First farmers must first learn to recognize the risk in their lives and operations. Next they must begin to evaluate the level of risk they are willing to shoulder and identify the tools available to them to deal with risk.
Agricultural risk is generally categorized into five types. The first is Production Risk, where farmers deal with weather, technology, and management skills to assure a crop and an acceptable yield. Next is Price Risk, the most fickle and frustrating facet of agriculture where external forces play a major role in the operations well being. Financial Risk is third; interest rates and loan repayment capacity needs no further recognition as a risk. Legal Risk for West Virginia farmers may include our neighbors opinion of our fertilizer choices and use of manure, as well as, fences, and product liability. Last is Human Risk. How we allow our operations to dictate our health, our families and employees security, our retirement and long term plans defines this very important risk factor.
This exercise will help each of you to become familiar with the five categories of risk. By completing this questionnaire you will attain an individual risk management score. This score will mean nothing to somebody else because each of us has a different level of risk and a different tolerance to it. It is hoped that each of you will respond to each question carefully. When it is completed, please add up your score and record it at the bottom. Please record your score (no name or anything else) on the last sheet attached to your questionnaire and kindly turn it in. This will help us at West Virginia University to get a feel for the groups level of risk and its attitude toward it. Next month we will share the numbers with you. And next year will ask you to do the same exercise and you will be able to compare your results to see if you have changed your number.
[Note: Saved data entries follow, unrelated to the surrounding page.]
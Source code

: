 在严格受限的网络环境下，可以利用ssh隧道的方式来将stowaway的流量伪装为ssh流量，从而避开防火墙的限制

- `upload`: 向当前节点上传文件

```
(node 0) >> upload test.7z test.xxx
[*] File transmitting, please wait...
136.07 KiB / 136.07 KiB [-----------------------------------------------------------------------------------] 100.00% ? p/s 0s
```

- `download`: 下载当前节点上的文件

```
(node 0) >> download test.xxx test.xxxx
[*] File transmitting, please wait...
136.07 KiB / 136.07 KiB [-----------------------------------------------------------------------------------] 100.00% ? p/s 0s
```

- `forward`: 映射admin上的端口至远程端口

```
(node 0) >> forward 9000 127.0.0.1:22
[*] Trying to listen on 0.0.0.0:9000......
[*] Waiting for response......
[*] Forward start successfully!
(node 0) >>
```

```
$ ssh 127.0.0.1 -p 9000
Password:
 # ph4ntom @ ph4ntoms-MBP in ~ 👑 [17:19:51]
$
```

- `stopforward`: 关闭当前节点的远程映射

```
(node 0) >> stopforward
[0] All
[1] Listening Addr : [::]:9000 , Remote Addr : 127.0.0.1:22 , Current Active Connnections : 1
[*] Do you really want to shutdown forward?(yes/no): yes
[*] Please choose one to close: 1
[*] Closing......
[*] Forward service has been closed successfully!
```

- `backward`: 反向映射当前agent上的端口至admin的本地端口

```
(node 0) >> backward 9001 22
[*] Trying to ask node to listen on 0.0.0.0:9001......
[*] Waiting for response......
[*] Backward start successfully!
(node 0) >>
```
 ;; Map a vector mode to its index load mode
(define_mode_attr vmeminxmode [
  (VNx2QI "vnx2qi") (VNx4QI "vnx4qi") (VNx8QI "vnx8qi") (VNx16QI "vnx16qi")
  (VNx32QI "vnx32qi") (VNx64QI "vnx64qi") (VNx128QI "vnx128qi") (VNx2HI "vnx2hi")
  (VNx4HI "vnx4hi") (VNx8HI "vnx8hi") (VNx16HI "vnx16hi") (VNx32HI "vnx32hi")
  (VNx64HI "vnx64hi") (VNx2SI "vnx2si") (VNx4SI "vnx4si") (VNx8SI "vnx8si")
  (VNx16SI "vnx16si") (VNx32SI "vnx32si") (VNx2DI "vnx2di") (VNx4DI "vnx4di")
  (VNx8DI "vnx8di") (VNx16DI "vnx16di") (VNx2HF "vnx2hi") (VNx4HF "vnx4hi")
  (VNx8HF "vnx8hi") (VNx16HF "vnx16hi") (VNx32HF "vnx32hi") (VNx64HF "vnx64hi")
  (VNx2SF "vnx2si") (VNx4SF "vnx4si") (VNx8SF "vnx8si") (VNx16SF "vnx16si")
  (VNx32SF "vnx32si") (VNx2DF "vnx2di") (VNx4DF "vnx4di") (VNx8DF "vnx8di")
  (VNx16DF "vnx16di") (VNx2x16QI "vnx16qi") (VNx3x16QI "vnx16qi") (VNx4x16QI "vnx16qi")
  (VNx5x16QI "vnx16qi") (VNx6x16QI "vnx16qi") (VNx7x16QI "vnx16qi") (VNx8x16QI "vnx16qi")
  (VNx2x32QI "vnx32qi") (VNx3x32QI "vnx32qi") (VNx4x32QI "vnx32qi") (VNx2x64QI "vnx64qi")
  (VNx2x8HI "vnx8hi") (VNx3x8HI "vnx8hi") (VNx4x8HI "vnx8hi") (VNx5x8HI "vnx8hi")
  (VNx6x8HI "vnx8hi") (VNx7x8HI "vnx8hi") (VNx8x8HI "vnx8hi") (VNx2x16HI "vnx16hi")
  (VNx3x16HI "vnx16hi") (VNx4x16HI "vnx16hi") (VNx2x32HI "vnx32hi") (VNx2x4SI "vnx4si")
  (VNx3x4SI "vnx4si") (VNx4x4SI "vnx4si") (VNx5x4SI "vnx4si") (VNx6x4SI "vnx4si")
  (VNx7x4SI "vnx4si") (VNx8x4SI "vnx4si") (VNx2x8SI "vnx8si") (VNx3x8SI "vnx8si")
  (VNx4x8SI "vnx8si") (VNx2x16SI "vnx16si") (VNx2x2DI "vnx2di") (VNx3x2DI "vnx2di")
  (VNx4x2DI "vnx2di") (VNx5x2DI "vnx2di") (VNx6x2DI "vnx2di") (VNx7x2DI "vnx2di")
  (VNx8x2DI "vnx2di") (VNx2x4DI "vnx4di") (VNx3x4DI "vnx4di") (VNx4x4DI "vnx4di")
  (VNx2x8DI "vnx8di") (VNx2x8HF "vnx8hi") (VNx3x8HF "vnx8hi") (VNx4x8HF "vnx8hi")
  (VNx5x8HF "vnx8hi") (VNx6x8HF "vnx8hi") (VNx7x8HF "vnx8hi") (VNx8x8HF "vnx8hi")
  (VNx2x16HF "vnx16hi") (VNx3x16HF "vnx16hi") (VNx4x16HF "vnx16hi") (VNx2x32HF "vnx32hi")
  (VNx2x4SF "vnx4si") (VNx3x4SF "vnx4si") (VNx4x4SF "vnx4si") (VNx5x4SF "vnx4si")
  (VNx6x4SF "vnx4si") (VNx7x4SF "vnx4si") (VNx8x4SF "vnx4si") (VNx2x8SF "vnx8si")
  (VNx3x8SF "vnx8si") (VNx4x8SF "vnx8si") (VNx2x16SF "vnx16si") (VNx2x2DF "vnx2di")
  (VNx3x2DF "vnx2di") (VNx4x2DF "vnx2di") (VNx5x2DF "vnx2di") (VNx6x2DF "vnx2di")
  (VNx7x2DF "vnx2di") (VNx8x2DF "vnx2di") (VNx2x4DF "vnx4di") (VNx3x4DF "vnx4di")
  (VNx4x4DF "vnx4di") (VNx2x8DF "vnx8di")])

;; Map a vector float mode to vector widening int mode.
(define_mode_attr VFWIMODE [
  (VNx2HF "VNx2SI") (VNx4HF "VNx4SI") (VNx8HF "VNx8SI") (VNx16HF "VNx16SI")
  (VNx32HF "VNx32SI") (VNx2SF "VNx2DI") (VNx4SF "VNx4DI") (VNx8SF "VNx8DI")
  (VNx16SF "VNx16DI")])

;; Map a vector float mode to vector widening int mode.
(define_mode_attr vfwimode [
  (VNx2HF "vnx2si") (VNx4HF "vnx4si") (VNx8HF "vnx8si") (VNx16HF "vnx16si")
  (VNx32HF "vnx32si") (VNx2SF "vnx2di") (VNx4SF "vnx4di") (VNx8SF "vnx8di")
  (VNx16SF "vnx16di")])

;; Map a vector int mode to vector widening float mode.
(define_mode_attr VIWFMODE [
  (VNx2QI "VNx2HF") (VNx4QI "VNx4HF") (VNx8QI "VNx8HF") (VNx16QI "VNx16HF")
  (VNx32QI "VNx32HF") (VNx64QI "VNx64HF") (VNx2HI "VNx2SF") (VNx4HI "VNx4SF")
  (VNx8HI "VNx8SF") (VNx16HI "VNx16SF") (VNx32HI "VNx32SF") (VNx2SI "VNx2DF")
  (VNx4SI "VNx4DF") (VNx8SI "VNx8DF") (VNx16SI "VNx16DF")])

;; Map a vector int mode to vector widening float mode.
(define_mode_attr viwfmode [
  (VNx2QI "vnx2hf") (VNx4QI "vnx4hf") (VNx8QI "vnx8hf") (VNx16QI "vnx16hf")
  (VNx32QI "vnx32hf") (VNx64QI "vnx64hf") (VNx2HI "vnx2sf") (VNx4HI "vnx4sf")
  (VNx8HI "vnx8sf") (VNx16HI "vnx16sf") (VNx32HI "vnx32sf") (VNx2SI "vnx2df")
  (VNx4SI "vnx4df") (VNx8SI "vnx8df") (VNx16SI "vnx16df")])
Risk Management Skills and Awareness Assessment
Mark below if you have done the following a lot, some, or not much.
Give yourself 1 point each time you answer a lot.
2 points each time you answer some.
3 points each time you answer not much.
_____ Diversified production by raising both crops and livestock.
_____ Diversified by raising two or more livestock species.
_____ Marketed livestock at off-season, non-peak times, to match high price or avoid
_____ Added value to your livestock.
_____ Hired fieldwork done rather than buy a piece of equipment.
_____ Hired fieldwork to improve timeliness of crop operations.
_____ Made changes to extend graze to reduce dependence on harvested feed.
_____ Pre-paid or contracted inputs ahead of when you need them to lock in a good price
or manage taxes.
_____ Bought crop insurance.
_____ Maintained a larger open line of credit than you need, just in case.
_____ Participated in the government farm programs.
_____ Leased equipment rather than buying it.
_____ Rented equipment rather than buying it.
_____ Joined a marketing group or alliance.
_____ Consult with your lawyer about your liability.
_____ Refinanced a loan to take advantage of lower interest rates.
_____ Soil test.
_____ SUB TOTAL Carry this total to the next page
How many individual sales of your major crop do you make in one year?
Two- five 2
Six to ten 3
Eleven to fifteen 4
More than fifteen 5
Choose one score _____
Which of the following best describes your approach to planning?
Written plan 4
Have a few ideas 3
Thought about it 2
No planning 1
Choose one score ______
Mark one point for each of the following techniques you use.
_____ Business plan.
_____ Cost per Unit of Production.
_____ Cash Flow Statement
_____ Computer for records and market discovery
_____ Financial Ratios
_____ Financial and production consultant
_____ SUB TOTAL
Total of three scores on page 2 _____
Page one total _____ minus page 2 total _____ equals your score ______.
How did you score? 35 or more one star
25-34 two stars
19-24 three stars
18- less four stars
Keep these three pages but please record your page totals individually and your final score on the following page, tear it off and kindly turn it in for comparison. No names please thank you!
Page 1 score ________
Page 2 score ________
Total score page 1 minus page 2.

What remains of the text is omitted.